Ouillade.eu : on entend souvent dire que les métiers artisanaux peinent à recruter. Est‑ce une réalité dans les Pyrénées‑Orientales ?

-Jérôme Montes : “Absolument. Et c’est précisément pour cela que l’apprentissage est vital. Dans les Pyrénées‑Orientales, comme partout en France, les métiers de l’artisanat recrutent : bâtiment, alimentation, mécanique, coiffure, prothèse dentaire… L’artisanat regorge de talents et d’opportunités. Nous avons des jeunes motivés, des entreprises prêtes à transmettre, des métiers passionnants.

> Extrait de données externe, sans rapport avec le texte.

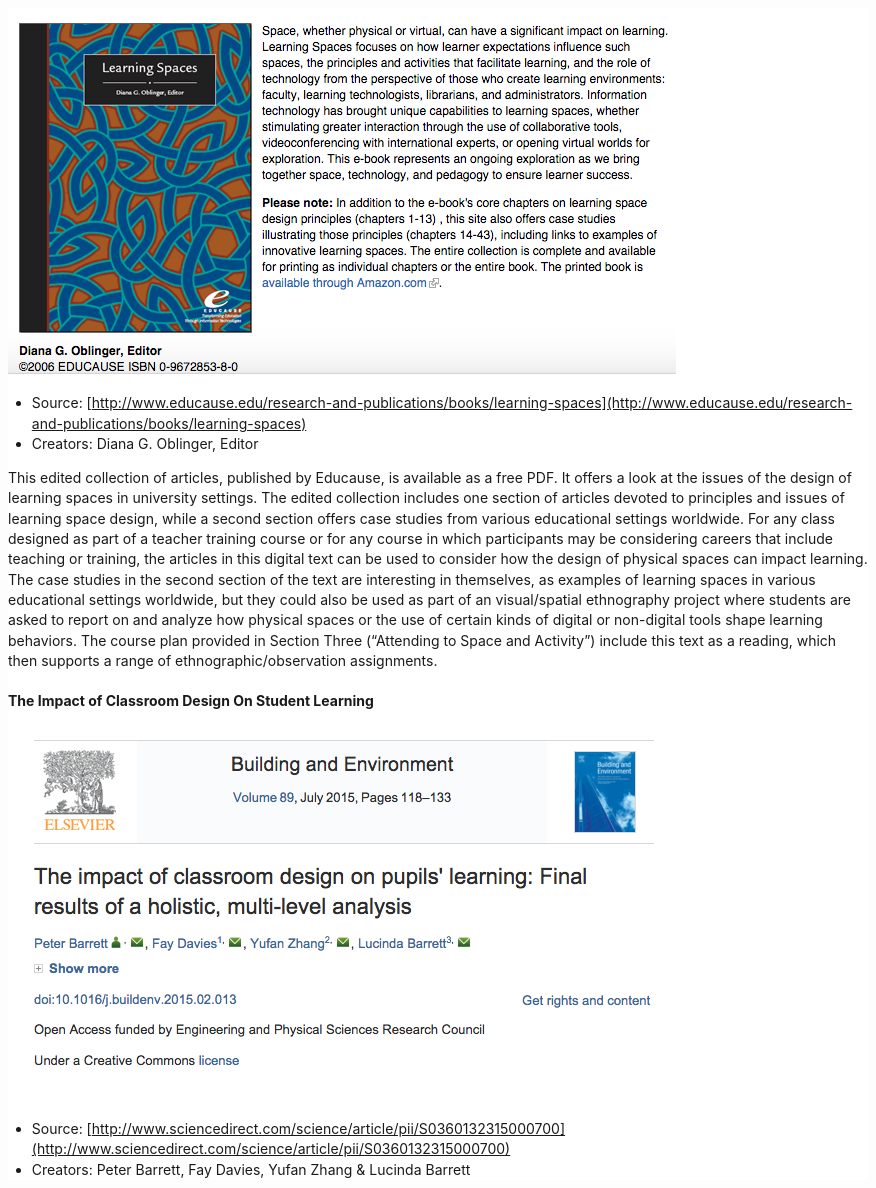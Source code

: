 ![screenshot](images/Classroom_Artifact_2_Learning_Spaces.png)
* Source: [http://www.educause.edu/research-and-publications/books/learning-spaces](http://www.educause.edu/research-and-publications/books/learning-spaces)
* Creators: Diana G. Oblinger, Editor

This edited collection of articles, published by Educause, is available as a free PDF. It offers a look at the issues of the design of learning spaces in university settings. The edited collection includes one section of articles devoted to principles and issues of learning space design, while a second section offers case studies from various educational settings worldwide. For any class designed as part of a teacher training course or for any course in which participants may be considering careers that include teaching or training, the articles in this digital text can be used to consider how the design of physical spaces can impact learning. The case studies in the second section of the text are interesting in themselves, as examples of learning spaces in various educational settings worldwide, but they could also be used as part of an visual/spatial ethnography project where students are asked to report on and analyze how physical spaces or the use of certain kinds of digital or non-digital tools shape learning behaviors. The course plan provided in Section Three (“Attending to Space and Activity”) include this text as a reading, which then supports a range of ethnographic/observation assignments.

#### The Impact of Classroom Design On Student Learning
![screenshot](images/Classroom_Artifact_3_Impact_of_Design.png)
* Source: [http://www.sciencedirect.com/science/article/pii/S0360132315000700](http://www.sciencedirect.com/science/article/pii/S0360132315000700)
* Creators: Peter Barrett, Fay Davies, Yufan Zhang & Lucinda Barrett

Ce qui manque aujourd’hui, ce sont les moyens pour maintenir une offre de formation solide, accessible et adaptée aux besoins du territoire.”

 

Ouillade.eu : concrètement, quelles sont les conséquences des baisses de financement ?

-Jérôme Montes : “Elles sont conséquentes. Les révisions à la baisse des niveaux de prise en charge ont déjà entraîné des fermetures de sections. Ce fut hélas le cas de l’ébénisterie à Rivesaltes il y a quelques années… Et 2026 s’annonce difficile. Les formations les plus touchées sont celles qui nécessitent des plateaux techniques coûteux, celles à faibles effectifs mais indispensables localement, et celles qui accueillent des jeunes en difficulté scolaire. Ce sont pourtant ces formations qui offrent les meilleures insertions professionnelles. C’est un paradoxe cornélien.”

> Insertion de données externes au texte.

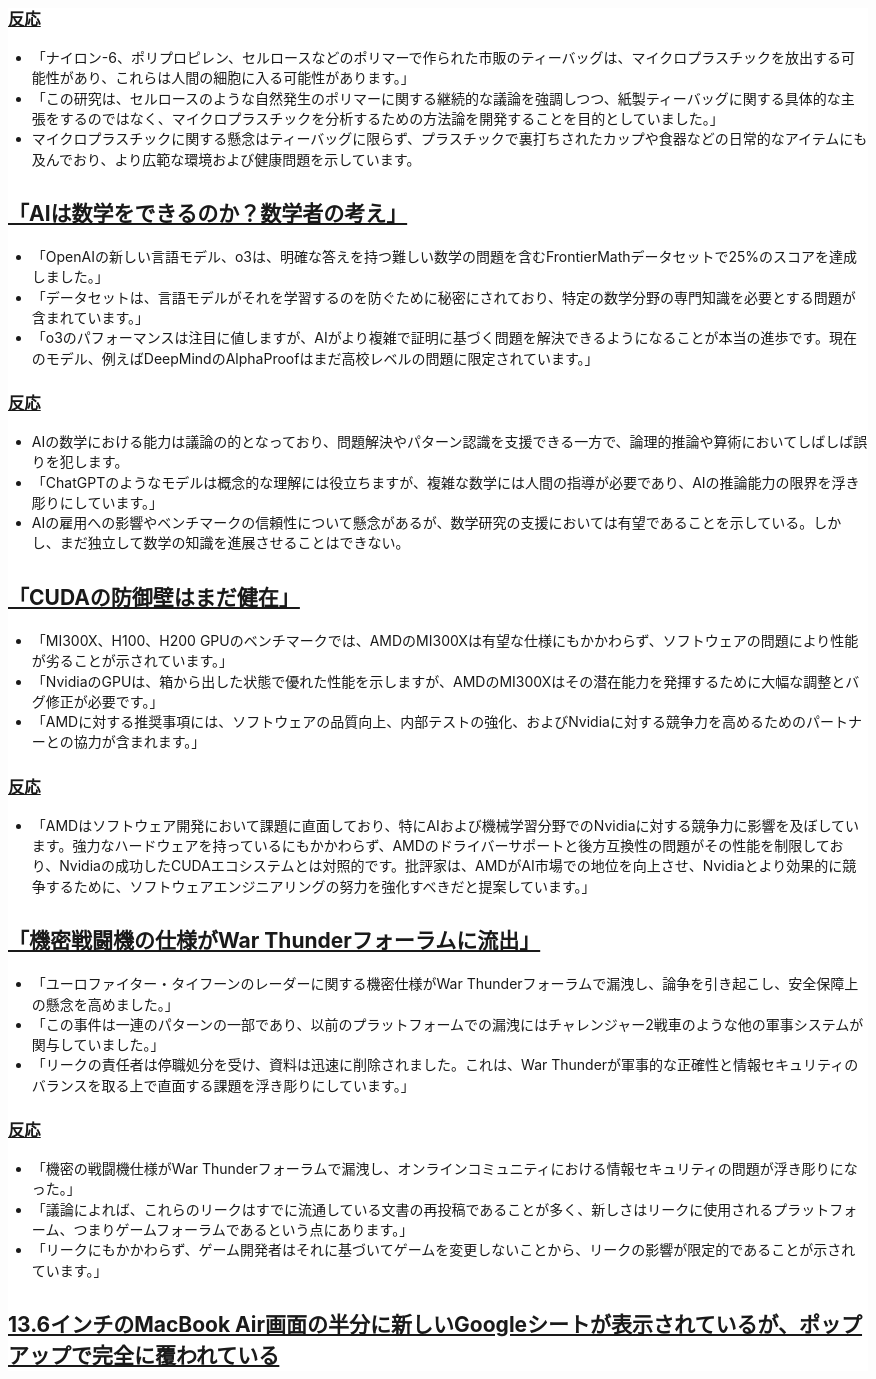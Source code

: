 ### [反応](https://news.ycombinator.com/item?id=42494746)

- 「ナイロン-6、ポリプロピレン、セルロースなどのポリマーで作られた市販のティーバッグは、マイクロプラスチックを放出する可能性があり、これらは人間の細胞に入る可能性があります。」
- 「この研究は、セルロースのような自然発生のポリマーに関する継続的な議論を強調しつつ、紙製ティーバッグに関する具体的な主張をするのではなく、マイクロプラスチックを分析するための方法論を開発することを目的としていました。」
- マイクロプラスチックに関する懸念はティーバッグに限らず、プラスチックで裏打ちされたカップや食器などの日常的なアイテムにも及んでおり、より広範な環境および健康問題を示しています。

## [「AIは数学をできるのか？数学者の考え」](https://xenaproject.wordpress.com/2024/12/22/can-ai-do-maths-yet-thoughts-from-a-mathematician/)

- 「OpenAIの新しい言語モデル、o3は、明確な答えを持つ難しい数学の問題を含むFrontierMathデータセットで25%のスコアを達成しました。」
- 「データセットは、言語モデルがそれを学習するのを防ぐために秘密にされており、特定の数学分野の専門知識を必要とする問題が含まれています。」
- 「o3のパフォーマンスは注目に値しますが、AIがより複雑で証明に基づく問題を解決できるようになることが本当の進歩です。現在のモデル、例えばDeepMindのAlphaProofはまだ高校レベルの問題に限定されています。」

### [反応](https://news.ycombinator.com/item?id=42493464)

- AIの数学における能力は議論の的となっており、問題解決やパターン認識を支援できる一方で、論理的推論や算術においてしばしば誤りを犯します。
- 「ChatGPTのようなモデルは概念的な理解には役立ちますが、複雑な数学には人間の指導が必要であり、AIの推論能力の限界を浮き彫りにしています。」
- AIの雇用への影響やベンチマークの信頼性について懸念があるが、数学研究の支援においては有望であることを示している。しかし、まだ独立して数学の知識を進展させることはできない。

## [「CUDAの防御壁はまだ健在」](https://semianalysis.com/2024/12/22/mi300x-vs-h100-vs-h200-benchmark-part-1-training/)

- 「MI300X、H100、H200 GPUのベンチマークでは、AMDのMI300Xは有望な仕様にもかかわらず、ソフトウェアの問題により性能が劣ることが示されています。」
- 「NvidiaのGPUは、箱から出した状態で優れた性能を示しますが、AMDのMI300Xはその潜在能力を発揮するために大幅な調整とバグ修正が必要です。」
- 「AMDに対する推奨事項には、ソフトウェアの品質向上、内部テストの強化、およびNvidiaに対する競争力を高めるためのパートナーとの協力が含まれます。」

### [反応](https://news.ycombinator.com/item?id=42489844)

- 「AMDはソフトウェア開発において課題に直面しており、特にAIおよび機械学習分野でのNvidiaに対する競争力に影響を及ぼしています。強力なハードウェアを持っているにもかかわらず、AMDのドライバーサポートと後方互換性の問題がその性能を制限しており、Nvidiaの成功したCUDAエコシステムとは対照的です。批評家は、AMDがAI市場での地位を向上させ、Nvidiaとより効果的に競争するために、ソフトウェアエンジニアリングの努力を強化すべきだと提案しています。」

## [「機密戦闘機の仕様がWar Thunderフォーラムに流出」](https://ukdefencejournal.org.uk/classified-fighter-jet-specs-leaked-on-war-thunder-again/)

- 「ユーロファイター・タイフーンのレーダーに関する機密仕様がWar Thunderフォーラムで漏洩し、論争を引き起こし、安全保障上の懸念を高めました。」
- 「この事件は一連のパターンの一部であり、以前のプラットフォームでの漏洩にはチャレンジャー2戦車のような他の軍事システムが関与していました。」
- 「リークの責任者は停職処分を受け、資料は迅速に削除されました。これは、War Thunderが軍事的な正確性と情報セキュリティのバランスを取る上で直面する課題を浮き彫りにしています。」

### [反応](https://news.ycombinator.com/item?id=42490191)

- 「機密の戦闘機仕様がWar Thunderフォーラムで漏洩し、オンラインコミュニティにおける情報セキュリティの問題が浮き彫りになった。」
- 「議論によれば、これらのリークはすでに流通している文書の再投稿であることが多く、新しさはリークに使用されるプラットフォーム、つまりゲームフォーラムであるという点にあります。」
- 「リークにもかかわらず、ゲーム開発者はそれに基づいてゲームを変更しないことから、リークの影響が限定的であることが示されています。」

## [13.6インチのMacBook Air画面の半分に新しいGoogleシートが表示されているが、ポップアップで完全に覆われている](https://imgur.com/a/NQskWzI)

Ouillade.eu : qu’attendez‑vous aujourd’hui au Gouvernement ?

-Jérôme Montes : “Nos élus, eux-mêmes artisans, aspirent à deux choses :
– un pilotage stratégique du financement de l’apprentissage, basé sur les besoins réels des territoires et des entreprises ;
– une révision des niveaux de prise en charge pour couvrir les coûts réels des formations, en particulier celles de niveau Bac et infra‑Bac.
Nous ne demandons pas des privilèges. Nous demandons simplement les moyens de continuer à former les jeunes, à accompagner les entreprises, et à maintenir vivants les métiers qui font la richesse de nos territoires.”

 

Ouillade.eu : malgré les difficultés, restez‑vous optimiste ?

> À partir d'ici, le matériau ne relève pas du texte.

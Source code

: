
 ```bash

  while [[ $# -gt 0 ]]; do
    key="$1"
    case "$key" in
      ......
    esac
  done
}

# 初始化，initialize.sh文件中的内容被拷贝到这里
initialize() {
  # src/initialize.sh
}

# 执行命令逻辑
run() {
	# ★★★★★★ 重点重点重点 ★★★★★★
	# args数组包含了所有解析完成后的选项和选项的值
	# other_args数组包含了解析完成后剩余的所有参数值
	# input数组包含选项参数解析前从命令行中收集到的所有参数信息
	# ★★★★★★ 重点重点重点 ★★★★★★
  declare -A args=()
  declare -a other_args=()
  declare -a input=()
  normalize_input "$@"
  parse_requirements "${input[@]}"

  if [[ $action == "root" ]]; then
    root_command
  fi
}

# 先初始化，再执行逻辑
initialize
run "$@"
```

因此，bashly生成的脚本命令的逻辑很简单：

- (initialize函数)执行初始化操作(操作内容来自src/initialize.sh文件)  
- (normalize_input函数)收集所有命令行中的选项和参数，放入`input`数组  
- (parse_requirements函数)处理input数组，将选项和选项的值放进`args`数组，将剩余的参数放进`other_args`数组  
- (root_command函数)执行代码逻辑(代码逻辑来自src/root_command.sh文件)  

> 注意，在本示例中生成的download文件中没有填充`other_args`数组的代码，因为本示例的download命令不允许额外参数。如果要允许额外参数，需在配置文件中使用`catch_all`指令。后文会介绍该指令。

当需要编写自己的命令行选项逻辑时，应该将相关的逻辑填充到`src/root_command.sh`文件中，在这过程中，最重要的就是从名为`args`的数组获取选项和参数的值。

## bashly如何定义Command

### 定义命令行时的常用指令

-Jérôme Montes : “Oui, parce que l’apprentissage est une force incroyable. Il change des vies. Il donne une chance à des jeunes qui n’en ont parfois jamais eu. Il crée de l’emploi, de la fierté, de la valeur. L’emploi des jeunes et l’apprentissage resteront toujours une priorité pour nous. Nous continuerons à défendre ce modèle, à valoriser les métiers qui recrutent, à accompagner les artisans et à encourager les vocations. L’artisanat, c’est du talent, de la passion, de l’excellence. Et tant que nous aurons des jeunes prêts à apprendre et des artisans prêts à transmettre, nous continuerons à nous battre pour préserver ce trésor. Le roseau plie, mais ne rompt pas ! “.

 

Propos recueillis par L.M.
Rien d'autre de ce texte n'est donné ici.